Chingis then ordered an inventory of the gold, silver, fine fabrics and other valuable goods that had been plundered in the city and sent three men, Öngür, Arkhai Khasar, and Shigikhutug to take control of the looted goods. The Vice-regent of the vanquished city, a man named Khada met them, in the words of the Secret History, “face to face, taking with him some gold-embroidered and patterned satins.” There are hints that near the end of the siege this man had opened the gates of Zhongdu to the Mongols, apparently in an effort to save his own life. 

Now it appeared he was offered gifts—bribes, that is—to the three Mongols, in an effort to ensure their good will. Shigikhutug, a member of the Tatar tribe who as a small boy had been captured by the Mongols and adopted by Chingis’s mother, refused to take the gift. Pointing out that the city of Zhongdu and everything in it belonged to Chingis Khan., he said, “How can you steal Chingis Khan’s goods and satins and bring them here and give to us behind his back? I will not take them.” The other two men took the gifts. Later Chingis, perhaps expecting that Khada would attempt to bribe them, asked the three men if they had offered them any gifts. Shigikhutug replied that Khada had offered them “gold-embroidered and patterned satins,” adding he had refused the gift but the other two had taken it. Chingis “angrily rebuked” the two other men but praised Shigiikhutukh for his honesty. He asked Shigiikhutukh, “Will you not become my seeing eyes, my listening ears?” This might be construed to mean that Chingis was asking him to become a spy and informer; in any case, Chingis later appointed him as a judge and he would play an increasingly important role in the Mongol court. For our purposes, this incident shows the importance the Mongols attached to satins and other luxurious fabrics. 

Meanwhile, the Eastern Capital (current day Liaoyang in Liaoning Province) had also fallen to the Mongols. No siege had been necessary. By means of various subterfuges the nomads had entered the city “without firing a single arrow.” One hundred thousand soldiers threw down their arms and surrendered and seized vast amounts of loot were seized. Thus by the summer of 1215 Chingis Khan again occupied much of North China. This time he had no intention of allowing all of his troops to return to Mongolia and handing nominal control of the conquered areas back to the Jin. He demanded that Xuanzong, still cowering in the Southern Capital, cede to him outright the lands the Mongols now occupied plus addition areas in current-day Hebei and Shandong provinces which were still claimed by the Jin.

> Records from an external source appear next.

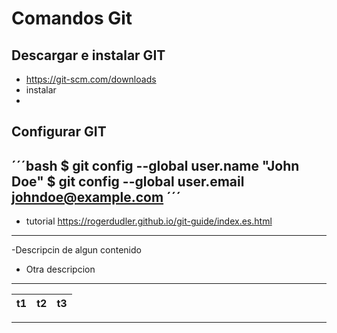 # Comandos Git
## Descargar e instalar GIT
- https://git-scm.com/downloads 
- instalar  
- 
## Configurar GIT
´´´bash
$ git config --global user.name "John Doe"
$ git config --global user.email johndoe@example.com
´´´
---
- tutorial
https://rogerdudler.github.io/git-guide/index.es.html 


---
-Descripcin de algun contenido
- Otra descripcion
-------------------------
| t1 | t2 | t3           |
|----|----|--------------|
-------------------------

Henceforth, Xuanzong would rule over only a small rump state in the middle Yellow River Valley (modern-day Henan Province) with Kaifeng as its capital. 

The Jin would not be totally extinguished until 1234, but by the end of 1215 Chingis Khan had at least nominal control of most of Northern China and ruled as suzerain over Xi Xia to the west and Uighuria still farther west. The great trade routes which Occidental peoples would later call the Silk Road were now open from its various eastern terminuses, including the old Jin Central Capital of Zhongdu, through the Gansu Corridor to the great Oasis Cities of Uighuristan at the foot of the Tian Shan Mountains. News of these monumental events quickly spread beyond the Tian Shan and soon ambassadors of the great Islamic Empires of Central Asia were wending their way eastward to learn what they could about the great conqueror who seemed to have appeared out of nowhere and now stood astride one the world’s most ancient civilizations.